Конечно, знаю. Я предупредил Инеке:
— Так может продолжаться часами. Это болезнь.
Так-так, пусть Инеке куснет еще раза два-три — и можно собирать губами крошки с ее груди. Я сказал:
— В универмаге «Де Бейенкорф».
— Дальше, гораздо дальше.
— Гораздо дальше не может быть, — объявил я.
— Очень даже может быть. Ты топчешься поблизости. Бери гораздо дальше.
— Так ты что, за городом?
— Да, — гордо сказала она.
— В Амстелвене?
— Не в Амстелвене, а намного дальше.
— Еще дальше?
— Дальше! Дальше!
— Господи, куда же тебя занесло? Ведь не в Антверпен?
— Ни за что не отгадаешь!
— Я и не хочу отгадывать! Скажи, как все нормальные люди.
— Па-риж, — пропела она.
— Что?
— Па-риж. Я! Одна! Сегодня в семь утра на автобусе. Я сейчас в отеле на… бульваре Османн. Очень мило, везде обои в цветочек, даже на потолке!
— Почему ты ничего мне не сказала?
— А разве я должна все тебе рассказывать?
— Мам, ты совсем ненормальная! Одна!
— Разве ты мною не гордишься?
Она ездила за границу исключительно в безопасном обществе папы. Фотоальбомы в кожаных переплетах доказывали, что все это вовсе не плод ее фантазии: папа, сияющий и потный, в майке и длинных брюках на пляже в Ницце, она вместе с ним в торговом пассаже в Милане, на краю ущелья на фоне заснеженной швейцарской горы, прыская от смеха перед Писающим Мальчиком в Брюсселе.

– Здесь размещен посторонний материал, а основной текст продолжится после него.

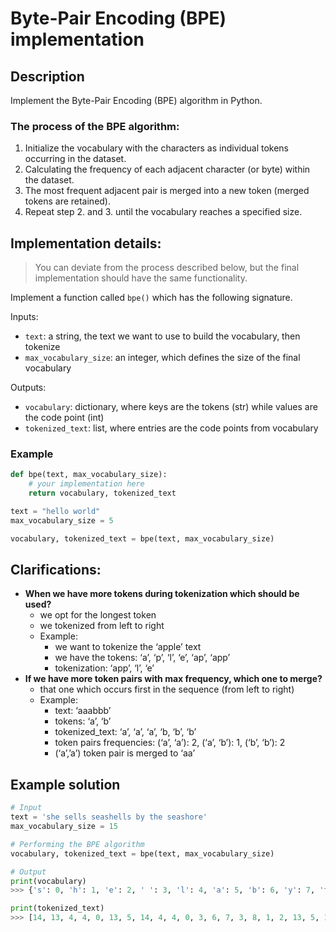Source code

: # Byte-Pair Encoding (BPE) implementation

## Description

Implement the Byte-Pair Encoding (BPE) algorithm in Python.

### The process of the BPE algorithm:

1. Initialize the vocabulary with the characters as individual tokens occurring in the dataset.
2. Calculating the frequency of each adjacent character (or byte) within the dataset.
3. The most frequent adjacent pair is merged into a new token (merged tokens are retained).
4. Repeat step 2. and 3. until the vocabulary reaches a specified size.

## Implementation details:

> You can deviate from the process described below, but the final implementation should have the same functionality.

Implement a function called `bpe()` which has the following signature.

Inputs:
* `text`: a string, the text we want to use to build the vocabulary, then tokenize
* `max_vocabulary_size`: an integer, which defines the size of the final vocabulary

Outputs:
* `vocabulary`: dictionary, where keys are the tokens (str) while values are the code point (int)
* `tokenized_text`: list, where entries are the code points from vocabulary

### Example

```python
def bpe(text, max_vocabulary_size):
    # your implementation here
    return vocabulary, tokenized_text

text = "hello world"
max_vocabulary_size = 5

vocabulary, tokenized_text = bpe(text, max_vocabulary_size)
```

## Clarifications:

* **When we have more tokens during tokenization which should be used?**
  * we opt for the longest token
  * we tokenized from left to right
  * Example:
    * we want to tokenize the ‘apple’ text
    * we have the tokens: ‘a’, ‘p’, ‘l’, ‘e’, ‘ap’, ‘app’
    * tokenization: ‘app’, ‘l’, ‘e’
* **If we have more token pairs with max frequency, which one to merge?**
  * that one which occurs first in the sequence (from left to right)
  * Example:
    * text: ‘aaabbb’
    * tokens: ‘a’, ‘b’
    * tokenized_text: ‘a’, ‘a’, ‘a’, ‘b, ‘b’, ‘b’
    * token pairs frequencies: (‘a’, ‘a’): 2, (‘a’, ‘b’): 1, (‘b’, ‘b’): 2
    * (‘a’,’a’) token pair is merged to ‘aa’


## Example solution

```python
# Input
text = 'she sells seashells by the seashore'
max_vocabulary_size = 15

# Performing the BPE algorithm
vocabulary, tokenized_text = bpe(text, max_vocabulary_size)

# Output
print(vocabulary)
>>> {'s': 0, 'h': 1, 'e': 2, ' ': 3, 'l': 4, 'a': 5, 'b': 6, 'y': 7, 't': 8, 'o': 9, 'r': 10, 'sh': 11, ' s': 12, ' se': 13, 'she': 14}

print(tokenized_text)
>>> [14, 13, 4, 4, 0, 13, 5, 14, 4, 4, 0, 3, 6, 7, 3, 8, 1, 2, 13, 5, 11, 9, 10, 2]
```
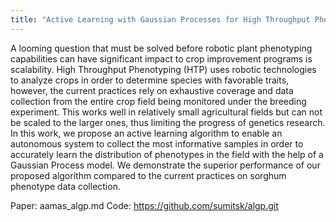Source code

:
 ```yaml
---
title: "Active Learning with Gaussian Processes for High Throughput Phenotyping"
---
```


A looming question that must be solved before robotic plant phenotyping capabilities can have significant impact to crop improvement programs is scalability. High Throughput Phenotyping (HTP) uses robotic technologies to analyze crops in order to determine species with favorable traits,  however, the current practices rely on exhaustive coverage and data collection from the entire crop field being monitored under the breeding experiment. This works well in relatively small agricultural fields but can not be scaled to the larger ones, thus limiting the progress of genetics research. In this work, we propose an active learning algorithm to enable an autonomous system to collect the most informative samples in order to accurately learn the distribution of phenotypes in the field with the help of a Gaussian Process model. We demonstrate the superior performance of our proposed algorithm compared to the current practices on sorghum phenotype data collection.

Paper: aamas_algp.md
Code: https://github.com/sumitsk/algp.git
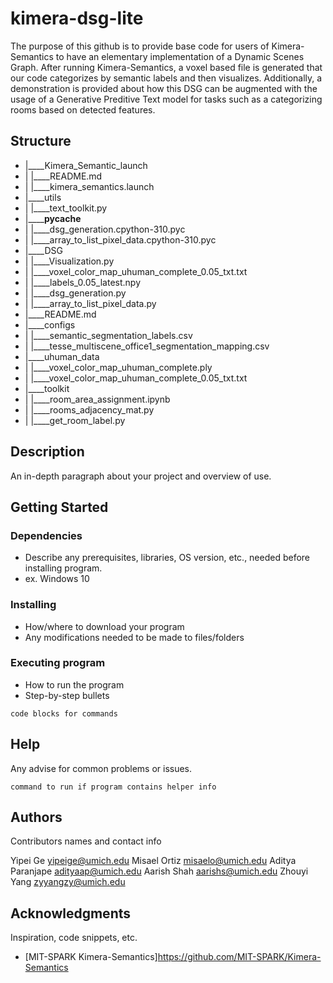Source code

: # kimera-dsg-lite

The purpose of this github is to provide base code for users of Kimera-Semantics to have an elementary implementation of a Dynamic Scenes Graph. After running Kimera-Semantics, a voxel based file is generated that our code categorizes by semantic labels and then visualizes. Additionally, a demonstration is provided about how this DSG can be augmented with the usage of a Generative Preditive Text model for tasks such as a categorizing rooms based on detected features. 

## Structure
* |____Kimera_Semantic_launch
* | |____README.md
* | |____kimera_semantics.launch
* |____utils
* | |____text_toolkit.py
* |______pycache__
* | |____dsg_generation.cpython-310.pyc
* | |____array_to_list_pixel_data.cpython-310.pyc
* |____DSG
* | |____Visualization.py
* | |____voxel_color_map_uhuman_complete_0.05_txt.txt
* | |____labels_0.05_latest.npy
* | |____dsg_generation.py
* | |____array_to_list_pixel_data.py
* |____README.md
* |____configs
* | |____semantic_segmentation_labels.csv
* | |____tesse_multiscene_office1_segmentation_mapping.csv
* |____uhuman_data
* | |____voxel_color_map_uhuman_complete.ply
* | |____voxel_color_map_uhuman_complete_0.05_txt.txt
* |____toolkit
* | |____room_area_assignment.ipynb
* | |____rooms_adjacency_mat.py
* | |____get_room_label.py


## Description

An in-depth paragraph about your project and overview of use.

## Getting Started






### Dependencies

* Describe any prerequisites, libraries, OS version, etc., needed before installing program.
* ex. Windows 10

### Installing

* How/where to download your program
* Any modifications needed to be made to files/folders

### Executing program

* How to run the program
* Step-by-step bullets
```
code blocks for commands
```

## Help

Any advise for common problems or issues.
```
command to run if program contains helper info
```

## Authors

Contributors names and contact info

Yipei Ge yipeige@umich.edu
Misael Ortiz misaelo@umich.edu
Aditya Paranjape adityaap@umich.edu
Aarish Shah aarishs@umich.edu
Zhouyi Yang zyyangzy@umich.edu


## Acknowledgments

Inspiration, code snippets, etc.
* [MIT-SPARK Kimera-Semantics]https://github.com/MIT-SPARK/Kimera-Semantics
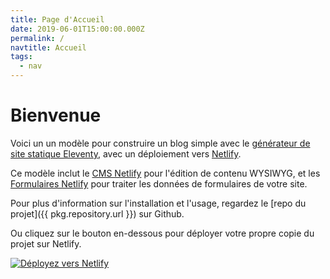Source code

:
 ```yaml
---
title: Page d'Accueil
date: 2019-06-01T15:00:00.000Z
permalink: /
navtitle: Accueil
tags:
  - nav
---
```

# Bienvenue

Voici un un modèle pour construire un blog simple avec le [générateur de site statique Eleventy](https://www.11ty.io), avec un déploiement vers [Netlify](https://www.netlify.com).

Ce modèle inclut le [CMS Netlify](https://www.netlifycms.org) pour l'édition de contenu WYSIWYG, et les [Formulaires Netlify](https://www.netlify.com/docs/form-handling) pour traiter les données de formulaires de votre site.

Pour plus d'information sur l'installation et l'usage, regardez le [repo du projet]({{ pkg.repository.url }}) sur Github.

Ou cliquez sur le bouton en-dessous pour déployer votre propre copie du projet sur Netlify.

[![Déployez vers Netlify](https://www.netlify.com/img/deploy/button.svg)](https://app.netlify.com/start/deploy?repository=https://github.com/danurbanowicz/eleventy-netlify-boilerplate&stack=cms)
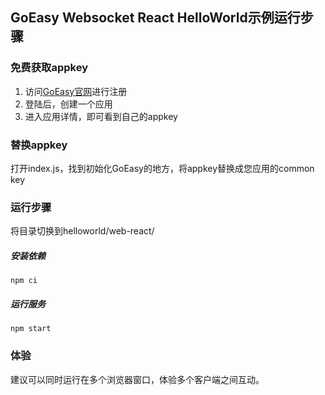 ## GoEasy Websocket React HelloWorld示例运行步骤

### 免费获取appkey
1. 访问[GoEasy官网](https://www.goeasy.io)进行注册
2. 登陆后，创建一个应用
3. 进入应用详情，即可看到自己的appkey

### 替换appkey
打开index.js，找到初始化GoEasy的地方，将appkey替换成您应用的common key

### 运行步骤

将目录切换到helloworld/web-react/

##### 安装依赖
```
npm ci
```

##### 运行服务

```
npm start
```


### 体验
建议可以同时运行在多个浏览器窗口，体验多个客户端之间互动。
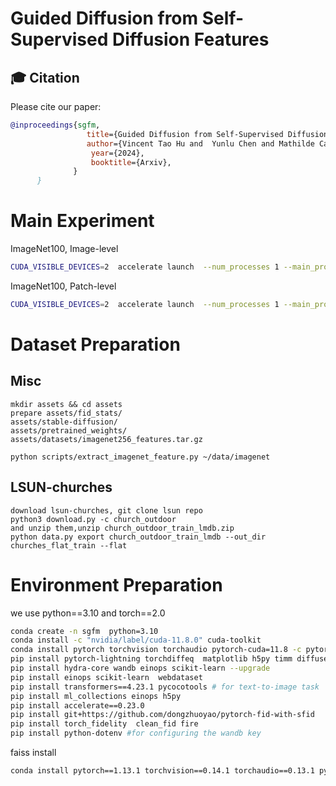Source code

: # Guided Diffusion from Self-Supervised Diffusion Features


## 🎓 Citation

Please cite our paper:

```bibtex
@inproceedings{sgfm,
                 title={Guided Diffusion from Self-Supervised Diffusion Features},
                 author={Vincent Tao Hu and  Yunlu Chen and Mathilde Caron and Yuki M Asano and Cees G. M. Snoek and Björn Ommer},
                  year={2024},
                  booktitle={Arxiv},
              }
      }
```



# Main Experiment

ImageNet100, Image-level
```bash
CUDA_VISIBLE_DEVICES=2  accelerate launch  --num_processes 1 --main_process_port 8050  --mixed_precision fp16 train_sgfm_hydra.py nnet=uvit_online  train.batch_size=64  train.n_steps=400_000 train.log_interval=10 train.vis_interval=5_000  train.save_interval=40_000  is_debug=0 tag=_
```

ImageNet100, Patch-level
```bash
CUDA_VISIBLE_DEVICES=2  accelerate launch  --num_processes 1 --main_process_port 8050  --mixed_precision fp16 train_sgfm_hydra.py nnet=uvit_online_patch train.batch_size=64  train.n_steps=400_000 train.log_interval=10 train.vis_interval=5_000  train.save_interval=40_000  is_debug=0 tag=_
```



# Dataset Preparation

## Misc
```
mkdir assets && cd assets
prepare assets/fid_stats/ 
assets/stable-diffusion/ 
assets/pretrained_weights/ 
assets/datasets/imagenet256_features.tar.gz 
```

```
python scripts/extract_imagenet_feature.py ~/data/imagenet
```


## LSUN-churches
```
download lsun-churches, git clone lsun repo
python3 download.py -c church_outdoor
and unzip them,unzip church_outdoor_train_lmdb.zip
python data.py export church_outdoor_train_lmdb --out_dir churches_flat_train --flat
```

# Environment Preparation


we use python==3.10 and torch==2.0


```bash 
conda create -n sgfm  python=3.10
conda install -c "nvidia/label/cuda-11.8.0" cuda-toolkit
conda install pytorch torchvision torchaudio pytorch-cuda=11.8 -c pytorch -c nvidia
pip install pytorch-lightning torchdiffeq  matplotlib h5py timm diffusers accelerate loguru blobfile ml_collections
pip install hydra-core wandb einops scikit-learn --upgrade
pip install einops scikit-learn  webdataset
pip install transformers==4.23.1 pycocotools # for text-to-image task
pip install ml_collections einops h5py
pip install accelerate==0.23.0
pip install git+https://github.com/dongzhuoyao/pytorch-fid-with-sfid
pip install torch_fidelity  clean_fid fire
pip install python-dotenv #for configuring the wandb key
```

faiss install 
```bash 
conda install pytorch==1.13.1 torchvision==0.14.1 torchaudio==0.13.1 pytorch-cuda=11.7 -c pytorch -c nvidia
```

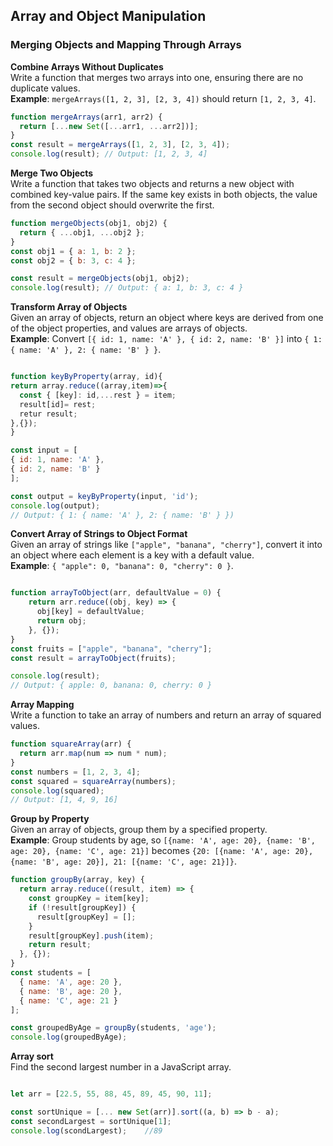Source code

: ## Array and Object Manipulation

### Merging Objects and Mapping Through Arrays

**Combine Arrays Without Duplicates**  
  Write a function that merges two arrays into one, ensuring there are no duplicate values.  
  **Example**: `mergeArrays([1, 2, 3], [2, 3, 4])` should return `[1, 2, 3, 4]`.
  
  ```javascript
function mergeArrays(arr1, arr2) {
    return [...new Set([...arr1, ...arr2])];
}
const result = mergeArrays([1, 2, 3], [2, 3, 4]);
console.log(result); // Output: [1, 2, 3, 4]
```
**Merge Two Objects**  
  Write a function that takes two objects and returns a new object with combined key-value pairs. If the same key exists in both objects, the value from the second object should overwrite the first.

  ```javascript
function mergeObjects(obj1, obj2) {
    return { ...obj1, ...obj2 };
}
const obj1 = { a: 1, b: 2 };
const obj2 = { b: 3, c: 4 };

const result = mergeObjects(obj1, obj2);
console.log(result); // Output: { a: 1, b: 3, c: 4 }
```

**Transform Array of Objects**  
  Given an array of objects, return an object where keys are derived from one of the object properties, and values are arrays of objects.  
  **Example**: Convert `[{ id: 1, name: 'A' }, { id: 2, name: 'B' }]` into `{ 1: { name: 'A' }, 2: { name: 'B' } }`.

  ```javascript

function keyByProperty(array, id){
  return array.reduce((array,item)=>{
    const { [key]: id,...rest } = item;
    result[id]= rest;
    retur result;
  },{});
}

const input = [
  { id: 1, name: 'A' },
  { id: 2, name: 'B' }
];

const output = keyByProperty(input, 'id');
console.log(output);
// Output: { 1: { name: 'A' }, 2: { name: 'B' } })

```

**Convert Array of Strings to Object Format**  
  Given an array of strings like `["apple", "banana", "cherry"]`, convert it into an object where each element is a key with a default value.  
  **Example**: `{ "apple": 0, "banana": 0, "cherry": 0 }`.

  ```javascript

  function arrayToObject(arr, defaultValue = 0) {
      return arr.reduce((obj, key) => {
        obj[key] = defaultValue;
        return obj;
      }, {});
  }
  const fruits = ["apple", "banana", "cherry"];
  const result = arrayToObject(fruits);

  console.log(result);
  // Output: { apple: 0, banana: 0, cherry: 0 }

  ```

  **Array Mapping**  
  Write a function to take an array of numbers and return an array of squared values.

  ```javascript
  function squareArray(arr) {
    return arr.map(num => num * num);
  }
  const numbers = [1, 2, 3, 4];
  const squared = squareArray(numbers);
  console.log(squared); 
  // Output: [1, 4, 9, 16]
  ```



**Group by Property**  
  Given an array of objects, group them by a specified property.  
  **Example**: Group students by age, so `[{name: 'A', age: 20}, {name: 'B', age: 20}, {name: 'C', age: 21}]` becomes `{20: [{name: 'A', age: 20}, {name: 'B', age: 20}], 21: [{name: 'C', age: 21}]}`.

```javascript
function groupBy(array, key) {
  return array.reduce((result, item) => {
    const groupKey = item[key];
    if (!result[groupKey]) {
      result[groupKey] = [];
    }
    result[groupKey].push(item);
    return result;
  }, {});
}
const students = [
  { name: 'A', age: 20 },
  { name: 'B', age: 20 },
  { name: 'C', age: 21 }
];

const groupedByAge = groupBy(students, 'age');
console.log(groupedByAge);

```

**Array sort**    
  Find the second largest number in a JavaScript array.

 ```javascript

let arr = [22.5, 55, 88, 45, 89, 45, 90, 11];

const sortUnique = [... new Set(arr)].sort((a, b) => b - a);
const secondLargest = sortUnique[1];
console.log(scondLargest);    //89
```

Они путешествовали вместе от силы раз шесть. Каждое пересечение границы сохранилось в ее памяти, помогая спрятать скорбь и тоску после папиной смерти в тумане экзотических далей: вместе с ним она обедала под пальмами, плакала в «Ла Скала» над «Мадам Баттерфляй», слушала сверчков на постоялом дворе в Южной Франции.
Летом, после его фатального сердечного приступа, она хотела устроить мне нормальные каникулы, и папин знакомый, агент какой-то текстильной фирмы, отвез нас в Схевенинген, в гостиницу — белое прямоугольное здание с длинными коридорами и большой столовой, где нас все две недели обслуживал один и тот же официант, молодой человек с сияющей улыбкой; когда он подавал на стол, мы ненадолго забывали, что не можем шагу ступить на бульваре или на пляже, не вспоминая о папе; этот официант на мгновение мог шуткой или комплиментом по поводу ее платья или брошки развеять тишину между нами — ту тишину, которую она потом выговорила всю целиком, до абсурда. Вечером в субботу он танцевал с нею вальс-бостон. Я был в бешенстве. От стыда перед папой.
Йаап Вайс оставил кой-какие деньги — вполне достаточно для нее, и для меня, и для выплат за дом на Рафаэльстраат, и она жила в затишье своей памяти, пока однажды не позвонила из Парижа. Я совершенно не заметил ее проснувшегося любопытства, а она вдруг развесила свои вещи в комнатке гостиницы среди больших магазинов. После автобусной поездки в обществе пенсионеров и студентов она впервые в жизни склонилась над планом города и, высунув от старания язык, принялась путешествовать по магическим линиям авеню и бульваров.
Она звонила по нескольку раз в день, взбудораженная и увлеченная своей нежданной храбростью.
— Ты знаешь, какая высокая Эйфелева башня! Знаешь, как красиво эта башня стоит на четырех лапах!
— Я там был, мам, — мягко ответил я.